- _EXERCISE OBJECTIVE_
Leave out the images and set down the records below exactly.

====== THE DATA ======

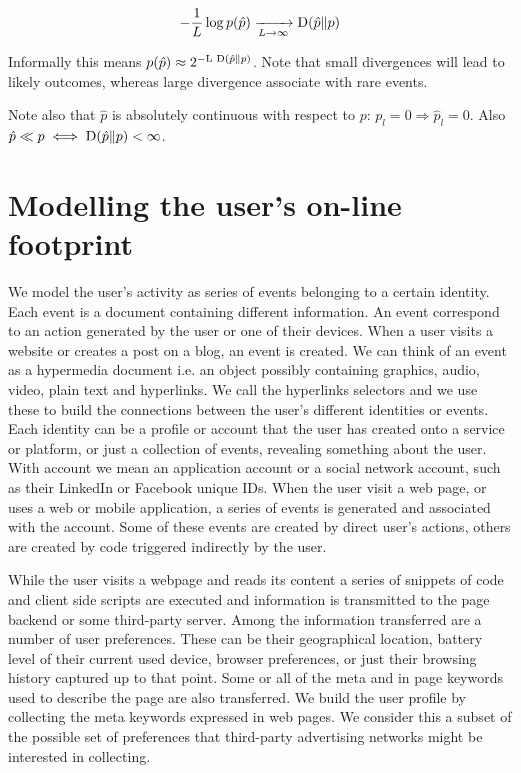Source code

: $$ - \frac {1}{L} \log{p(\hat{p})} \xrightarrow[L \to \infty]{} \textnormal{D}(\hat{p} \| p) $$

Informally this means $p(\hat{p}) \approx 2^{-\textnormal{L D}(\hat{p} \| p) } $. Note that small divergences will lead to likely outcomes, whereas large divergence associate with rare events. 

Note also that $\hat{p}$ is absolutely continuous with respect to $p$: $p_l = 0 \Rightarrow \hat{p}_l = 0$. Also $\hat{p} \ll p \iff  \textnormal{D}(\hat{p} \| p) < \infty$.

\section{Modelling the user's on-line footprint}
We model the user's activity as series of events belonging to a certain identity. Each event is a document containing different information. An event correspond to an action generated by the user or one of their devices. When a user visits a website or creates a post on a blog, an event is created. We can think of an event as a hypermedia document i.e. an object possibly containing graphics, audio, video, plain text and hyperlinks. We call the hyperlinks selectors and we use these to build the connections between the user's different identities or events. Each identity can be a profile or account that the user has created onto a service or platform, or just a collection of events, revealing something about the user. With account we mean an application account or a social network account, such as their LinkedIn or Facebook unique IDs. When the user visit a web page, or uses a web or mobile application, a series of events is generated and associated with the account. Some of these events are created by direct user's actions, others are created by code triggered indirectly by the user. 

While the user visits a webpage and reads its content a series of snippets of code and client side scripts are executed and information is transmitted to the page backend or some third-party server. Among the information transferred are a number of user preferences. These can be their geographical location, battery level of their current used device, browser preferences, or just their browsing history captured up to that point. Some or all of the meta and in page keywords used to describe the page are also transferred. We build the user profile by collecting the meta keywords expressed in web pages. We consider this a subset of the possible set of preferences that third-party advertising networks might be interested in collecting.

======

- _OUTPUT FOR THIS EXERCISE_
Source code

: $$ - \frac {1}{L} \log{p(\hat{p})} \xrightarrow[L \to \infty]{} \textnormal{D}(\hat{p} \| p) $$

Informally this means $p(\hat{p}) \approx 2^{-\textnormal{L D}(\hat{p} \| p) } $. Note that small divergences will lead to likely outcomes, whereas large divergence associate with rare events. 

Note also that $\hat{p}$ is absolutely continuous with respect to $p$: $p_l = 0 \Rightarrow \hat{p}_l = 0$. Also $\hat{p} \ll p \iff  \textnormal{D}(\hat{p} \| p) < \infty$.

\section{Modelling the user's on-line footprint}
We model the user's activity as series of events belonging to a certain identity. Each event is a document containing different information. An event correspond to an action generated by the user or one of their devices. When a user visits a website or creates a post on a blog, an event is created. We can think of an event as a hypermedia document i.e. an object possibly containing graphics, audio, video, plain text and hyperlinks. We call the hyperlinks selectors and we use these to build the connections between the user's different identities or events. Each identity can be a profile or account that the user has created onto a service or platform, or just a collection of events, revealing something about the user. With account we mean an application account or a social network account, such as their LinkedIn or Facebook unique IDs. When the user visit a web page, or uses a web or mobile application, a series of events is generated and associated with the account. Some of these events are created by direct user's actions, others are created by code triggered indirectly by the user. 

While the user visits a webpage and reads its content a series of snippets of code and client side scripts are executed and information is transmitted to the page backend or some third-party server. Among the information transferred are a number of user preferences. These can be their geographical location, battery level of their current used device, browser preferences, or just their browsing history captured up to that point. Some or all of the meta and in page keywords used to describe the page are also transferred. We build the user profile by collecting the meta keywords expressed in web pages. We consider this a subset of the possible set of preferences that third-party advertising networks might be interested in collecting.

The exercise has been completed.